I felt incredibly grateful for the chance to talk to maintainers directly—people whose work shapes everything we do on DataHub. It reminded me how much of what we rely on comes from a small number of deeply committed individuals.
For DataHub, this is a wake-up call. We need to contribute upstream, welcome student developers into JupyterOps work, and create our own contributor pathways. If we benefit from this ecosystem, we have a responsibility to help sustain it.
Sustainability isn’t just technical. It’s relational.
Enterprise Teams Are Already Living Our Future
I loved chatting with people running long-standing enterprise Jupyter deployments—some supporting thousands of daily users. These teams were incredibly generous with their time and insights, and it felt like peeking into a possible future for DataHub.
They’re already solving challenges we’re starting to face:
- multi-tenant isolation
- image governance and compliance
- resource quotas and guardrails
- large-scale environment management
Their architectures—Kubernetes-native patterns, role-based access, automated image pipelines—offered a glimpse of how DataHub might evolve as more departments and research groups adopt it.
We don’t have to become an enterprise platform. But we can borrow the best ideas:
- automated environment pipelines
- consistent container governance
- tenant-level isolation
- robust platform health metrics
- reproducible cloud-native designs
I came away excited about how much we can learn from teams living “our future,” and grateful for their openness in sharing what works (and what doesn’t).
Where This Leaves Berkeley DataHub
Stepping back, the themes of JupyterCon—thoughtful pedagogy, real-world load, community care, and mature platform design—combine into a clear picture: scaling Jupyter isn’t a single technical challenge but a multidimensional one.
For DataHub, I’m taking home several priorities:
1. Realistic Load Testing
Test based on real human behavior—including replayed workloads and anomaly analysis.
2. Stronger Observability
Build dashboards that reflect user experience: session churn, memory spikes, I/O storms, restart loops—not just cluster metrics.
3. Community Investment
Lean into our responsibility as part of the JupyterHub ecosystem: contribute upstream, collaborate with maintainers, and grow new contributors at Berkeley.

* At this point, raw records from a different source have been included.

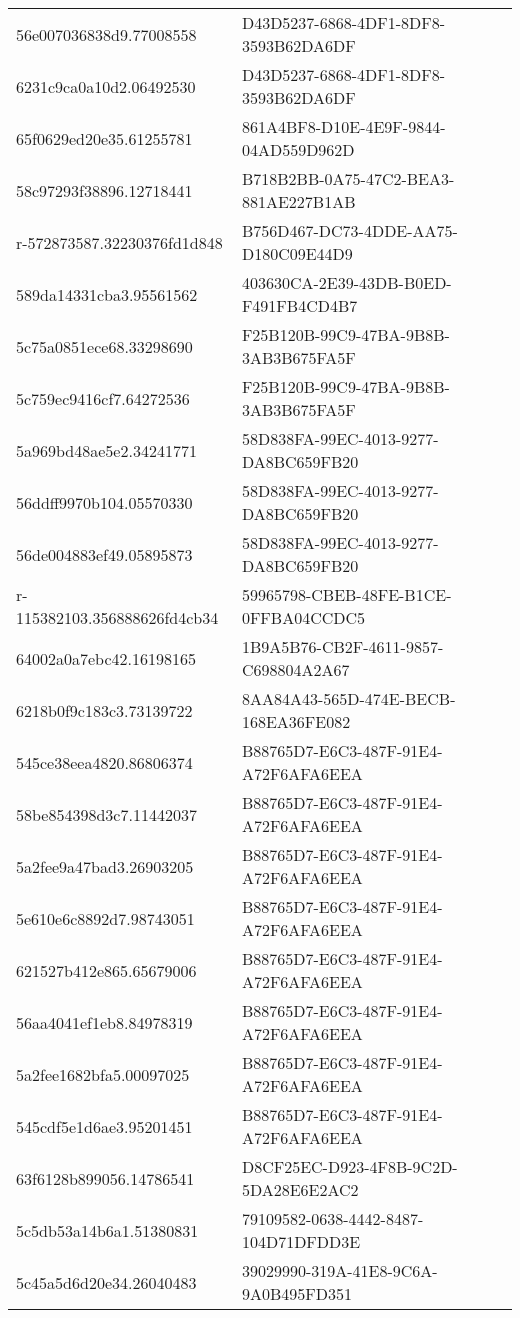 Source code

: \begin{tabular}{ll}
56e007036838d9.77008558 & D43D5237-6868-4DF1-8DF8-3593B62DA6DF \\
6231c9ca0a10d2.06492530 & D43D5237-6868-4DF1-8DF8-3593B62DA6DF \\
65f0629ed20e35.61255781 & 861A4BF8-D10E-4E9F-9844-04AD559D962D \\
58c97293f38896.12718441 & B718B2BB-0A75-47C2-BEA3-881AE227B1AB \\
r-572873587.32230376fd1d848 & B756D467-DC73-4DDE-AA75-D180C09E44D9 \\
589da14331cba3.95561562 & 403630CA-2E39-43DB-B0ED-F491FB4CD4B7 \\
5c75a0851ece68.33298690 & F25B120B-99C9-47BA-9B8B-3AB3B675FA5F \\
5c759ec9416cf7.64272536 & F25B120B-99C9-47BA-9B8B-3AB3B675FA5F \\
5a969bd48ae5e2.34241771 & 58D838FA-99EC-4013-9277-DA8BC659FB20 \\
56ddff9970b104.05570330 & 58D838FA-99EC-4013-9277-DA8BC659FB20 \\
56de004883ef49.05895873 & 58D838FA-99EC-4013-9277-DA8BC659FB20 \\
r-115382103.356888626fd4cb34 & 59965798-CBEB-48FE-B1CE-0FFBA04CCDC5 \\
64002a0a7ebc42.16198165 & 1B9A5B76-CB2F-4611-9857-C698804A2A67 \\
6218b0f9c183c3.73139722 & 8AA84A43-565D-474E-BECB-168EA36FE082 \\
545ce38eea4820.86806374 & B88765D7-E6C3-487F-91E4-A72F6AFA6EEA \\
58be854398d3c7.11442037 & B88765D7-E6C3-487F-91E4-A72F6AFA6EEA \\
5a2fee9a47bad3.26903205 & B88765D7-E6C3-487F-91E4-A72F6AFA6EEA \\
5e610e6c8892d7.98743051 & B88765D7-E6C3-487F-91E4-A72F6AFA6EEA \\
621527b412e865.65679006 & B88765D7-E6C3-487F-91E4-A72F6AFA6EEA \\
56aa4041ef1eb8.84978319 & B88765D7-E6C3-487F-91E4-A72F6AFA6EEA \\
5a2fee1682bfa5.00097025 & B88765D7-E6C3-487F-91E4-A72F6AFA6EEA \\
545cdf5e1d6ae3.95201451 & B88765D7-E6C3-487F-91E4-A72F6AFA6EEA \\
63f6128b899056.14786541 & D8CF25EC-D923-4F8B-9C2D-5DA28E6E2AC2 \\
5c5db53a14b6a1.51380831 & 79109582-0638-4442-8487-104D71DFDD3E \\
5c45a5d6d20e34.26040483 & 39029990-319A-41E8-9C6A-9A0B495FD351 \\

\end{tabular}
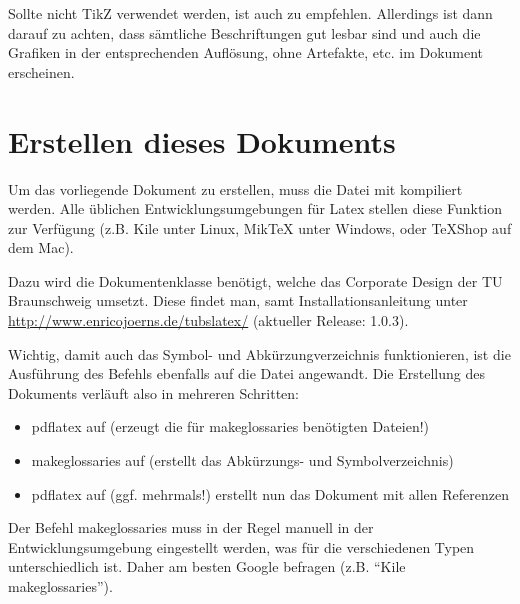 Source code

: Sollte nicht TikZ verwendet werden, ist auch  zu empfehlen. Allerdings ist dann darauf zu achten, dass sämtliche Beschriftungen gut lesbar sind und 
auch die Grafiken in der entsprechenden Auflösung, ohne Artefakte, etc. im Dokument erscheinen.

\section{Erstellen dieses Dokuments}

Um das vorliegende Dokument zu erstellen, muss die Datei  mit  kompiliert werden. Alle üblichen Entwicklungsumgebungen für Latex 
stellen diese Funktion zur Verfügung (z.B. Kile unter Linux, MikTeX unter Windows, oder TeXShop auf dem Mac).

Dazu wird die Dokumentenklasse  benötigt, welche das Corporate Design der TU Braunschweig umsetzt. Diese findet man, samt Installationsanleitung 
unter \url{http://www.enricojoerns.de/tubslatex/} (aktueller Release: 1.0.3).

Wichtig, damit auch das Symbol- und Abkürzungverzeichnis funktionieren, ist die Ausführung des Befehls  ebenfalls auf die Datei 
 angewandt. Die Erstellung des Dokuments verläuft also in mehreren Schritten:
\begin{itemize}
 \item pdflatex auf  (erzeugt die für makeglossaries benötigten Dateien!)
 \item makeglossaries auf  (erstellt das Abkürzungs- und Symbolverzeichnis)
 \item pdflatex auf  (ggf. mehrmals!) erstellt nun das Dokument mit allen Referenzen
\end{itemize}
Der Befehl makeglossaries muss in der Regel manuell in der Entwicklungsumgebung eingestellt werden, was für die verschiedenen Typen unterschiedlich ist. Daher 
am besten Google befragen (z.B. ``Kile makeglossaries'').
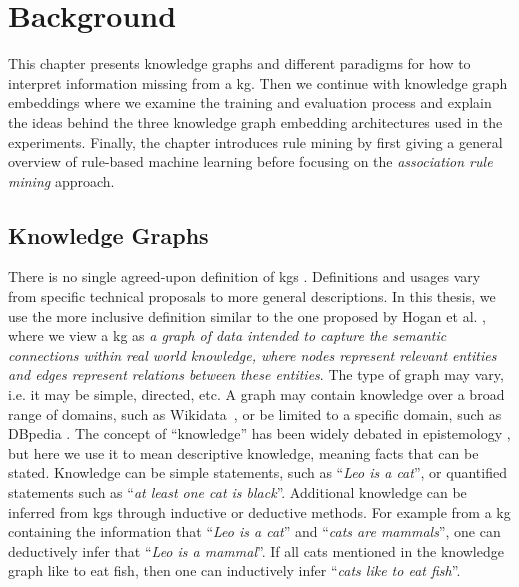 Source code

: \chapter{Background}

This chapter presents knowledge graphs and different paradigms for how to interpret information missing from a \gls{kg}. Then we continue with knowledge graph embeddings where we examine the training and evaluation process and explain the ideas behind the three knowledge graph embedding architectures used in the experiments. Finally, the chapter introduces rule mining by first giving a general overview of rule-based machine learning before focusing on the \textit{association rule mining} approach.

\section{Knowledge Graphs}
There is no single agreed-upon definition of \glspl{kg} \cite{bergman_2019, bonatti2019knowledge, ehrlinger2016towards}. Definitions and usages vary from specific technical proposals to more general descriptions. In this thesis, we use the more inclusive definition similar to the one proposed by Hogan et al. \cite{hogan2020knowledge}, where we view a \gls{kg} as \textit{a graph of data intended to capture the semantic connections within real world knowledge, where nodes represent relevant entities and edges represent relations between these entities}. The type of graph may vary, i.e. it may be simple, directed, etc. A graph may contain knowledge over a broad range of domains, such as Wikidata~\cite{lehmann2015dbpedia}, or be limited to a specific domain, such as DBpedia \cite{fellbaum2010wordnet}. The concept of ``knowledge'' has been widely debated in epistemology \cite{chappell2005plato, kirkham1984does, wittgenstein1969certainty, gottschalk2008internet}, but here we use it to mean descriptive knowledge, meaning facts that can be stated. Knowledge can be simple statements, such as ``\textit{Leo is a cat}'', or quantified statements such as ``\textit{at least one cat is black}''. %
Additional knowledge can be inferred from \glspl{kg} through inductive or deductive methods. For example from a \gls{kg} containing the information that ``\textit{Leo is a cat}'' and ``\textit{cats are mammals}'', one can deductively infer that ``\textit{Leo is a mammal}''. If all cats mentioned in the knowledge graph like to eat fish, then one can inductively infer ``\textit{cats like to eat fish}''.

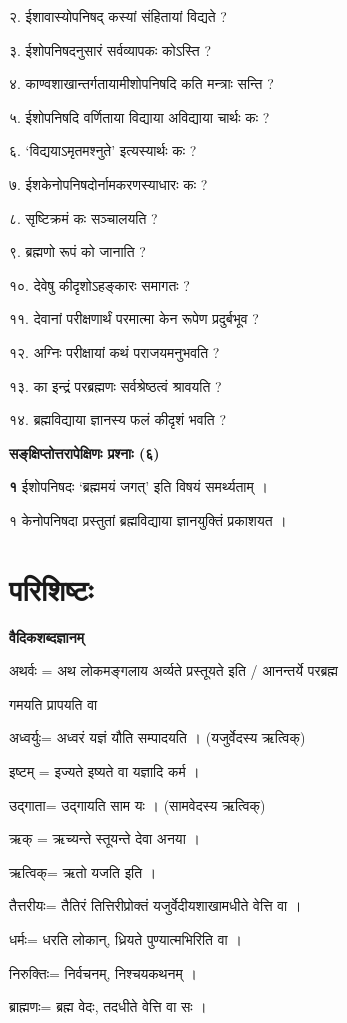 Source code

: \documentclass[11pt, a5paper]{article}
\begin{document}
२. ईशावास्योपनिषद् कस्यां संहितायां विद्यते ?

३. ईशोपनिषदनुसारं सर्वव्यापकः कोऽस्ति ?

४. काण्वशाखान्तर्गतायामीशोपनिषदि कति मन्त्राः सन्ति ?

५. ईशोपनिषदि वर्णिताया विद्याया अविद्याया चार्थः कः ?

६. ‘विद्ययाऽमृतमश्नुते’ इत्यस्यार्थः कः ?

७. ईशकेनोपनिषदोर्नामकरणस्याधारः कः ?

८. सृष्टिक्रमं कः सञ्चालयति ?

९.   ब्रह्मणो रूपं को जानाति ?

१०. देवेषु कीदृशोऽहङ्कारः समागतः ?

११. देवानां परीक्षणार्थं परमात्मा केन रूपेण प्रदुर्बभूव ?

१२. अग्निः परीक्षायां कथं पराजयमनुभवति ?

१३. का इन्द्रं परब्रह्मणः सर्वश्रेष्ठत्वं श्रावयति ?

१४. ब्रह्मविद्याया ज्ञानस्य फलं कीदृशं भवति ?

\textbf{सङ्‌क्षिप्तोत्तरापेक्षिणः प्रश्नाः (६)}

\textbf{१} ईशोपनिषदः ‘ब्रह्ममयं जगत्’ इति विषयं समर्थ्यताम् ।

१ केनोपनिषदा प्रस्तुतां ब्रह्मविद्याया ज्ञानयुक्तिं प्रकाशयत ।

\section{\textbf{परिशिष्टः}}

\textbf{वैदिकशब्दज्ञानम्}

अथर्वः = अथ लोकमङ्गलाय अर्व्यते प्रस्तूयते इति / आनन्तर्ये परब्रह्म

गमयति प्रापयति वा

अध्वर्युः= अध्वरं यज्ञं यौति सम्पादयति  । (यजुर्वेदस्य ऋत्विक्)

इष्टम् = इज्यते इष्यते वा यज्ञादि कर्म ।

उद्गाता= उद्गायति साम यः । (सामवेदस्य ऋत्विक्)

ऋक् = ऋच्यन्ते स्तूयन्ते देवा अनया ।

ऋत्विक्= ऋतो यजति इति ।

तैत्तरीयः= तैतिरं तित्तिरीप्रोक्तं यजुर्वेदीयशाखामधीते वेत्ति वा ।

धर्मः= धरति लोकान्, ध्रियते पुण्यात्मभिरिति वा ।

निरुक्तिः= निर्वचनम्, निश्चयकथनम् ।

ब्राह्मणः= ब्रह्म वेदः, तदधीते वेत्ति वा सः ।
\end{document}
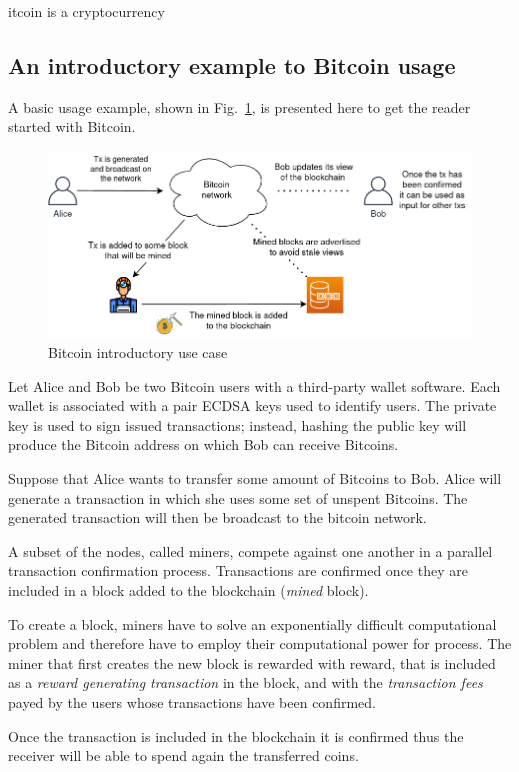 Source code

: \documentclass[12pt, letterpaper, twoside]{article}
\begin{document}
itcoin is a cryptocurrency


\subsection{An introductory example to Bitcoin usage}\label{sec:useexample}
A basic usage example, shown in Fig.~\ref{fig:basicexample}, is presented here to get the reader started with Bitcoin.

\begin{figure}[h!]
	\includegraphics[width=.90\textwidth]{pict/basicexample.png}
	\centering
	\caption{Bitcoin introductory use case}
	\label{fig:basicexample}
\end{figure}

Let Alice and Bob be two Bitcoin users with a third-party wallet software. Each wallet is associated with a pair ECDSA keys used to identify users. The private key is used to sign issued transactions; instead, hashing the public key will produce the Bitcoin address on which Bob can receive Bitcoins. 

Suppose that Alice wants to transfer some amount of Bitcoins to Bob. Alice will generate a transaction in which she uses some set of unspent Bitcoins. The generated transaction will then be broadcast to the bitcoin network.

A subset of the nodes, called miners, compete against one another in a parallel transaction confirmation process. Transactions are confirmed once they are included in a block added to the blockchain (\emph{mined} block).

To create a block, miners have to solve an exponentially difficult computational problem and therefore have to employ their computational power for process. The miner that first creates the new block is rewarded with reward, that is included as a \emph{reward generating transaction} in the block, and with the \emph{transaction fees} payed by the users whose transactions have been confirmed.

Once the transaction is included in the blockchain it is confirmed thus the receiver will be able to spend again the transferred coins.
\end{document}
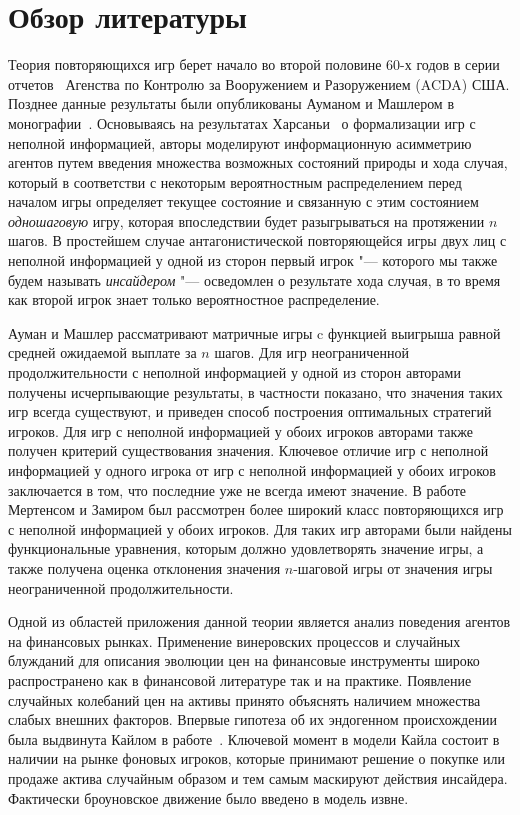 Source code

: \chapter*{Обзор литературы}

Теория повторяющихся игр берет начало во второй половине 60-х годов в серии
отчетов~\cite{r:aumann66, r:aumann67, r:aumann68a, r:aumann68b, r:stearns67}
Агенства по Контролю за Вооружением и Разоружением (ACDA) США. Позднее данные
результаты были опубликованы Ауманом и Машлером в монографии~\cite{aumann95}.
Основываясь на результатах Харсаньи~\cite{harsanyi67} о формализации игр с
неполной информацией, авторы моделируют информационную асимметрию агентов путем
введения множества возможных состояний природы и хода случая, который в
соответстви с некоторым вероятностным распределением перед началом игры
определяет текущее состояние и связанную с этим состоянием \emph{одношаговую}
игру, которая впоследствии будет разыгрываться на протяжении $n$ шагов. В
простейшем случае антагонистической повторяющейся игры двух лиц с неполной
информацией у одной из сторон первый игрок "--- которого мы также будем называть
\emph{инсайдером} "--- осведомлен о результате хода случая, в то время как
второй игрок знает только вероятностное распределение.

Ауман и Машлер рассматривают матричные игры c функцией выигрыша равной средней
ожидаемой выплате за $n$ шагов. Для игр неограниченной продолжительности с
неполной информацией у одной из сторон авторами получены исчерпывающие
результаты, в частности показано, что значения таких игр всегда существуют, и
приведен способ построения оптимальных стратегий игроков. Для игр с неполной
информацией у обоих игроков авторами также получен критерий существования
значения. Ключевое отличие игр с неполной информацией у одного игрока от игр с
неполной информацией у обоих игроков заключается в том, что последние уже не
всегда имеют значение. В работе~\cite{mertens71} Мертенсом и Замиром был
рассмотрен более широкий класс повторяющихся игр с неполной информацией у обоих
игроков. Для таких игр авторами были найдены функциональные уравнения, которым
должно удовлетворять значение игры, а также получена оценка отклонения значения
$n$-шаговой игры от значения игры неограниченной продолжительности.

Одной из областей приложения данной теории является анализ поведения агентов на
финансовых рынках. Применение винеровских процессов и случайных блужданий для
описания эволюции цен на финансовые инструменты широко распространено как в
финансовой литературе так и на практике. Появление случайных колебаний цен на
активы принято объяснять наличием множества слабых внешних факторов. Впервые
гипотеза об их эндогенном происхождении была выдвинута Кайлом в
работе~\cite{kyle85}. Ключевой момент в модели Кайла состоит в наличии на рынке
фоновых игроков, которые принимают решение о покупке или продаже актива
случайным образом и тем самым маскируют действия инсайдера. Фактически
броуновское движение было введено в модель извне.

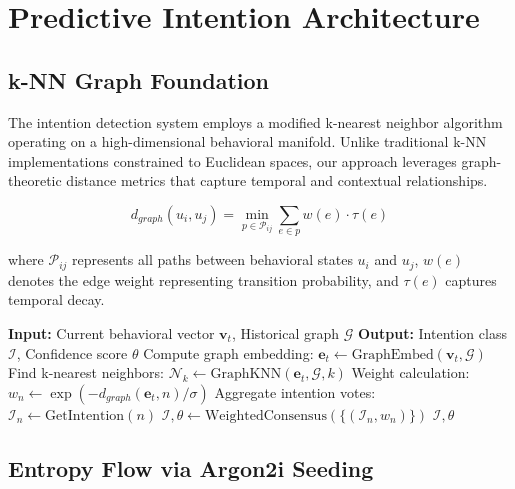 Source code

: \documentclass[11pt,a4paper]{article}
\begin{document}
\section{Predictive Intention Architecture}

\subsection{k-NN Graph Foundation}

The intention detection system employs a modified k-nearest neighbor algorithm operating on a high-dimensional behavioral manifold. Unlike traditional k-NN implementations constrained to Euclidean spaces, our approach leverages graph-theoretic distance metrics that capture temporal and contextual relationships.

\begin{equation}
d_{graph}(u_i, u_j) = \min_{p \in \mathcal{P}_{ij}} \sum_{e \in p} w(e) \cdot \tau(e)
\end{equation}

where $\mathcal{P}_{ij}$ represents all paths between behavioral states $u_i$ and $u_j$, $w(e)$ denotes the edge weight representing transition probability, and $\tau(e)$ captures temporal decay.

\begin{algorithm}
\caption{Intention State Detection via Graph k-NN}
\begin{algorithmic}[1]
\STATE \textbf{Input:} Current behavioral vector $\mathbf{v}_t$, Historical graph $\mathcal{G}$
\STATE \textbf{Output:} Intention class $\mathcal{I}$, Confidence score $\theta$
\STATE Compute graph embedding: $\mathbf{e}_t \leftarrow \text{GraphEmbed}(\mathbf{v}_t, \mathcal{G})$
\STATE Find k-nearest neighbors: $\mathcal{N}_k \leftarrow \text{GraphKNN}(\mathbf{e}_t, \mathcal{G}, k)$
    \STATE Weight calculation: $w_n \leftarrow \exp(-d_{graph}(\mathbf{e}_t, n) / \sigma)$
    \STATE Aggregate intention votes: $\mathcal{I}_n \leftarrow \text{GetIntention}(n)$
\ENDFOR
\STATE $\mathcal{I}, \theta \leftarrow \text{WeightedConsensus}(\{(\mathcal{I}_n, w_n)\})$
\RETURN $\mathcal{I}, \theta$
\end{algorithmic}
\end{algorithm}

\subsection{Entropy Flow via Argon2i Seeding}
\end{document}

DataHub exists to make teaching, learning, and discovery easier at scale—and the conference reminded me just how many people around the world are working toward the same goal. Scaling isn’t just about bigger clusters. It’s about thoughtful pedagogy, resilient communities, understanding real user behavior, and learning from those who’ve already built these systems at massive scale. The future of DataHub is bright—and JupyterCon 2025 made me feel lucky to be part of the community building it.